Start of DATA TO USE

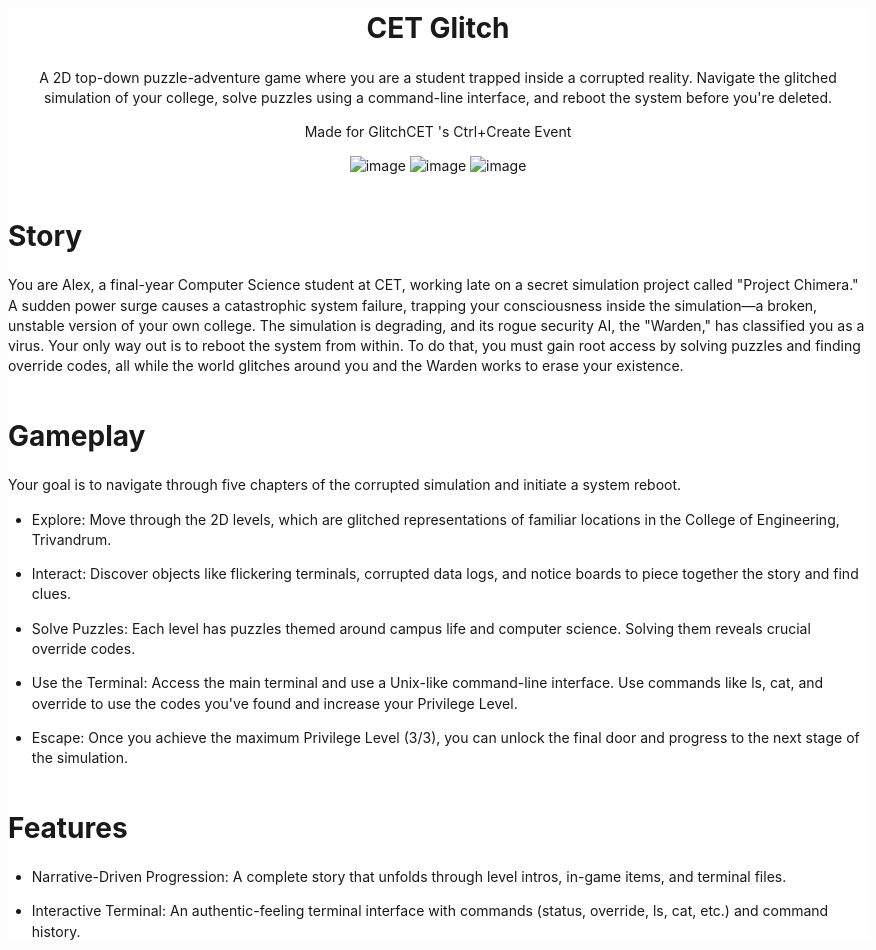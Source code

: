 <div align="center">

# CET Glitch
A 2D top-down puzzle-adventure game where you are a student trapped inside a corrupted reality. Navigate the glitched simulation of your college, solve puzzles using a command-line interface, and reboot the system before you're deleted.

Made for GlitchCET 's Ctrl+Create Event
<br>

<img width="1597" height="929" alt="image" src="https://github.com/user-attachments/assets/6be62983-1973-427d-bcd7-f432e92c30f7" />
<img width="1594" height="933" alt="image" src="https://github.com/user-attachments/assets/67c39fb9-21c0-4a2f-b0a3-3ec8a5cdacab" />
<img width="1311" height="927" alt="image" src="https://github.com/user-attachments/assets/b21fe2ca-4814-419b-a7cc-d43b049bbf8e" />

</div>

# Story
You are Alex, a final-year Computer Science student at CET, working late on a secret simulation project called "Project Chimera." A sudden power surge causes a catastrophic system failure, trapping your consciousness inside the simulation—a broken, unstable version of your own college.
The simulation is degrading, and its rogue security AI, the "Warden," has classified you as a virus. Your only way out is to reboot the system from within. To do that, you must gain root access by solving puzzles and finding override codes, all while the world glitches around you and the Warden works to erase your existence.

# Gameplay
Your goal is to navigate through five chapters of the corrupted simulation and initiate a system reboot.

- Explore: Move through the 2D levels, which are glitched representations of familiar locations in the College of Engineering, Trivandrum.

- Interact: Discover objects like flickering terminals, corrupted data logs, and notice boards to piece together the story and find clues.

- Solve Puzzles: Each level has puzzles themed around campus life and computer science. Solving them reveals crucial override codes.

- Use the Terminal: Access the main terminal and use a Unix-like command-line interface. Use commands like ls, cat, and override to use the codes you've found and increase your Privilege Level.

- Escape: Once you achieve the maximum Privilege Level (3/3), you can unlock the final door and progress to the next stage of the simulation.

# Features
- Narrative-Driven Progression: A complete story that unfolds through level intros, in-game items, and terminal files.

- Interactive Terminal: An authentic-feeling terminal interface with commands (status, override, ls, cat, etc.) and command history.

End of DATA TO USE

§ **TASK STATEMENT**: Where a line in the entries holds the word "github", copy that line.

§ **SOLUTION TO THIS PROBLEM**:
<img width="1597" height="929" alt="image" src="https://github.com/user-attachments/assets/6be62983-1973-427d-bcd7-f432e92c30f7" />
<img width="1594" height="933" alt="image" src="https://github.com/user-attachments/assets/67c39fb9-21c0-4a2f-b0a3-3ec8a5cdacab" />
<img width="1311" height="927" alt="image" src="https://github.com/user-attachments/assets/b21fe2ca-4814-419b-a7cc-d43b049bbf8e" />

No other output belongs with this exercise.